Showing $1$-reducibility of $\overline{\text{HALT}'}$ to index set

Question

Note: overline denotes complement

I am trying to show that $\overline{\text{HALT}'}\leq_1 \{i\colon\Phi_i=\Phi_e\}:= A$ for some fixed $e$ but I am misunderstanding the problem or method and can't figure out where I'm going wrong. I am using the construction of the proof of Rice's theorem to prove this and I thus do the following:

Let $e_0\colon \Phi_{e_0}\uparrow$. We thus have that, as long as $\Phi_e\downarrow$, $e_0\in\overline{A}$. Now choose $e_1\in A$ and define $s$ such that $$ \Phi_{s(x)}(y) = \begin{cases} \Phi_{e_1}(y),& \text{if } x \in \text{HALT},\\ \text{undefined},& \text{if } x\not\in \text{HALT} \end{cases} $$ we thus get that $x\in\text{HALT}\implies s(x)\in A$ while $x\not\in\text{HALT}\implies s(x)\in\overline{A}$ and it follows that $\text{HALT}\leq_1 A$ and $\overline{\text{HALT}}\leq_1\overline{A}$.

This is, however, the opposite of what I want but I can't seem to see where I'm going wrong?
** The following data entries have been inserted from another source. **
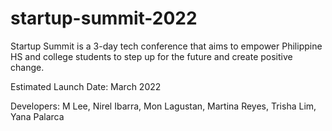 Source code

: # startup-summit-2022
Startup Summit is a 3-day tech conference that aims to empower Philippine HS and college students to step up for the future and create positive change.

Estimated Launch Date: March 2022

Developers: M Lee, Nirel Ibarra, Mon Lagustan, Martina Reyes, Trisha Lim, Yana Palarca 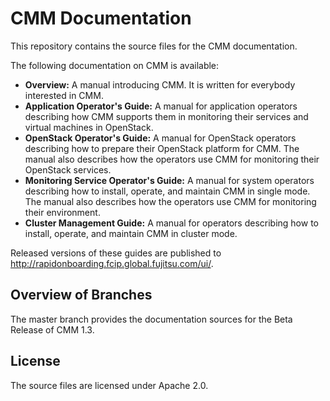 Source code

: # CMM Documentation

This repository contains the source files for the CMM documentation.

The following documentation on CMM is available: 

* **Overview:** A manual introducing CMM. It is written for everybody interested in CMM.
* **Application Operator's Guide:** A manual for application operators describing how CMM supports them in monitoring their services and virtual machines in OpenStack.
* **OpenStack Operator's Guide:** A manual for OpenStack operators describing how to prepare their OpenStack platform for CMM. The manual also describes how the operators use CMM for monitoring their OpenStack services.
* **Monitoring Service Operator's Guide:** A manual for system operators describing how to install, operate, and maintain CMM in single mode. The manual also describes how the operators use CMM for monitoring their environment.
* **Cluster Management Guide:** A manual for operators describing how to install, operate, and maintain CMM in cluster mode.

Released versions of these guides are published to http://rapidonboarding.fcip.global.fujitsu.com/ui/.

## Overview of Branches ##

The master branch provides the documentation sources for the Beta Release of CMM 1.3.

## License ##

The source files are licensed under Apache 2.0.
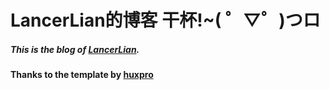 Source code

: # LancerLian的博客 干杯!~( ゜▽゜)つロ

##### This is the blog of [LancerLian](http://lancerlian.win).

#### Thanks to the template by [huxpro](https://github.com/Huxpro)

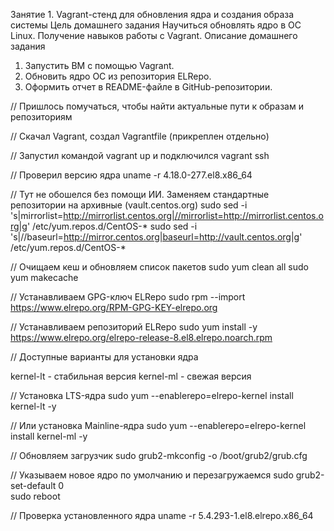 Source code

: Занятие 1. Vagrant-стенд для обновления ядра и создания образа системы
Цель домашнего задания
Научиться обновлять ядро в ОС Linux. Получение навыков работы с Vagrant. 
Описание домашнего задания
1) Запустить ВМ с помощью Vagrant.
2) Обновить ядро ОС из репозитория ELRepo.
3) Оформить отчет в README-файле в GitHub-репозитории.


// Пришлось помучаться, чтобы найти актуальные пути к образам и репозиториям

// Скачал Vagrant, создал Vagrantfile (прикреплен отдельно)

// Запустил командой vagrant up и подключился vagrant ssh

// Проверил версию ядра
uname -r
4.18.0-277.el8.x86_64

// Тут не обошелся без помощи ИИ. Заменяем стандартные репозитории на архивные (vault.centos.org)
sudo sed -i 's|mirrorlist=http://mirrorlist.centos.org|//mirrorlist=http://mirrorlist.centos.org|g' /etc/yum.repos.d/CentOS-*
sudo sed -i 's|//baseurl=http://mirror.centos.org|baseurl=http://vault.centos.org|g' /etc/yum.repos.d/CentOS-*

// Очищаем кеш и обновляем список пакетов
sudo yum clean all
sudo yum makecache

// Устанавливаем GPG-ключ ELRepo
sudo rpm --import https://www.elrepo.org/RPM-GPG-KEY-elrepo.org

// Устанавливаем репозиторий ELRepo
sudo yum install -y https://www.elrepo.org/elrepo-release-8.el8.elrepo.noarch.rpm

// Доступные варианты для установки ядра

kernel-lt - стабильная версия
kernel-ml - свежая версия

// Установка LTS-ядра 
sudo yum --enablerepo=elrepo-kernel install kernel-lt -y

// Или установка Mainline-ядра 
sudo yum --enablerepo=elrepo-kernel install kernel-ml -y

// Обновляем загрузчик 
sudo grub2-mkconfig -o /boot/grub2/grub.cfg

// Указываем новое ядро по умолчанию и перезагружаемся
sudo grub2-set-default 0  
sudo reboot

// Проверка установленного ядра
uname -r
5.4.293-1.el8.elrepo.x86_64

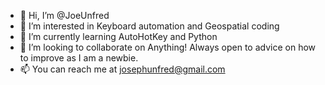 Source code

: - 👋 Hi, I’m @JoeUnfred
- 👀 I’m interested in Keyboard automation and Geospatial coding
- 🌱 I’m currently learning AutoHotKey and Python
- 💞️ I’m looking to collaborate on Anything! Always open to advice on how to improve as I am a newbie.
- 📫 You can reach me at josephunfred@gmail.com

<!---
JoeUnfred/JoeUnfred is a ✨ special ✨ repository because its `README.md` (this file) appears on your GitHub profile.
You can click the Preview link to take a look at your changes.
--->
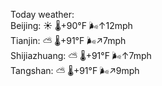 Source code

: Today weather:  
Beijing: ☀️ 🌡️+90°F 🌬️↑12mph  
Tianjin: ⛅️  🌡️+91°F 🌬️↗7mph  
Shijiazhuang: ⛅️  🌡️+91°F 🌬️↑7mph  
Tangshan: ⛅️  🌡️+91°F 🌬️↗9mph  
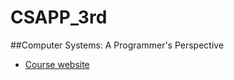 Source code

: # CSAPP_3rd

##Computer Systems: A Programmer's Perspective
- [Course website](http://www.cs.cmu.edu/afs/cs/academic/class/15213-f15/www/)  
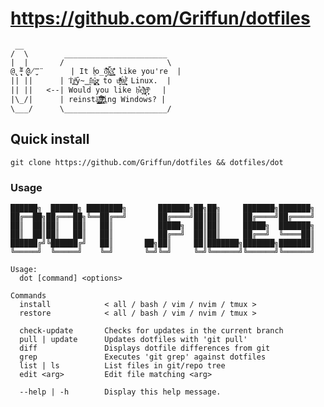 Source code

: # https://github.com/Griffun/dotfiles

     __                 
    /  \        _______________________ 
    |  |       /                       \
    @̢̨̜̋ ̵̶̞̣̏̈́ͧ ̨̬̓@̸̺̿̈       | It l̼ͮ́o̲̟̽̔o͔̅͐̽k̯͇̲̆̋̎s̫͔̹̭̾͊̈͑ like you're  |
    || ||      | Ṫ͓r̲͖ͣ̋ȳ̴̳ḭ͊n͙͚͓̑g̝̟̖ͮ to u̙͕̙ͩͫ͐͊s̤̯ͯ́ḙ̹̘̟͉ͯ̉̋ Linux.  |
    || ||   <--| Would you like ḥ͋e͖̟̐l̜̼̟ͭp̝̣̟̣̦̋ͫ̓   |
    |\_/|      | reinstǎ̧̢̧̛͇̹̫̮͇͝͞l̢̧̡̽͋ͮ͢͠ļ̸̢̼ͧ̋̋ͨ̌̀̕͟ing Windows? |
    \___/      \_______________________/


## Quick install

    git clone https://github.com/Griffun/dotfiles && dotfiles/dot

### Usage

    ██████╗  ██████╗ ████████╗       ███████╗██╗██╗     ███████╗███████╗
    ██╔══██╗██╔═══██╗╚══██╔══╝       ██╔════╝██║██║     ██╔════╝██╔════╝
    ██║  ██║██║   ██║   ██║          █████╗  ██║██║     █████╗  ███████╗
    ██║  ██║██║   ██║   ██║          ██╔══╝  ██║██║     ██╔══╝  ╚════██║
    ██████╔╝╚██████╔╝   ██║       ██╗██║     ██║███████╗███████╗███████║
    ╚═════╝  ╚═════╝    ╚═╝       ╚═╝╚═╝     ╚═╝╚══════╝╚══════╝╚══════╝

    Usage:
      dot [command] <options>

    Commands
      install            < all / bash / vim / nvim / tmux >
      restore            < all / bash / vim / nvim / tmux >

      check-update       Checks for updates in the current branch
      pull | update      Updates dotfiles with 'git pull'
      diff               Displays dotfile differences from git
      grep               Executes 'git grep' against dotfiles
      list | ls          List files in git/repo tree
      edit <arg>         Edit file matching <arg>

      --help | -h        Display this help message.
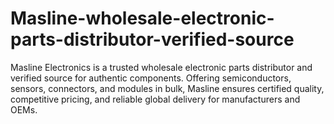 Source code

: # Masline-wholesale-electronic-parts-distributor-verified-source
Masline Electronics is a trusted wholesale electronic parts distributor and verified source for authentic components. Offering semiconductors, sensors, connectors, and modules in bulk, Masline ensures certified quality, competitive pricing, and reliable global delivery for manufacturers and OEMs.

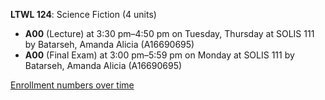 **LTWL 124**: Science Fiction (4 units)

- **A00** (Lecture) at 3:30 pm–4:50 pm on Tuesday, Thursday at SOLIS 111 by Batarseh, Amanda Alicia (A16690695)
- **A00** (Final Exam) at 3:00 pm–5:59 pm on Monday at SOLIS 111 by Batarseh, Amanda Alicia (A16690695)

[Enrollment numbers over time](./LTWL124.tsv)
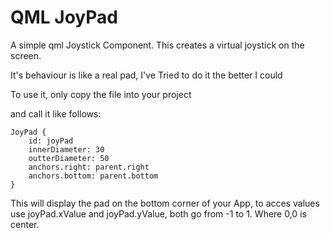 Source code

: # QML JoyPad
A simple qml Joystick Component.
This creates a virtual joystick on the screen.

It's behaviour is like a real pad, I've Tried to do it the better I could

To use it, only copy the file into your project

and call it like follows:

    JoyPad {
        id: joyPad
        innerDiameter: 30
        outterDiameter: 50
        anchors.right: parent.right
        anchors.bottom: parent.bottom
    }
    
This will display the pad on the bottom corner of your App, to acces values use joyPad.xValue and joyPad.yValue, both go from -1 to 1. Where 0,0 is center.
Any help would be greatly appreciated!

Answer 1

Let $e$ be and index for the constant 0 function. Then consider $s$ such that

$$ \varphi_{s(x)}(y) = \begin{cases} 0 & \mbox{ if }\varphi_x(x) \mbox{ does not halt within $y$ steps} \\ 1 & \mbox{otherwise} \end{cases} $$

Then $\varphi_{s(x)} = \varphi_e$ if and only if $x \not\in HALT$ (assuming HALT was the diagonal halting problem).

The function $s$ can be choosed to be monotonic (use pumping), hence it is one-to-one.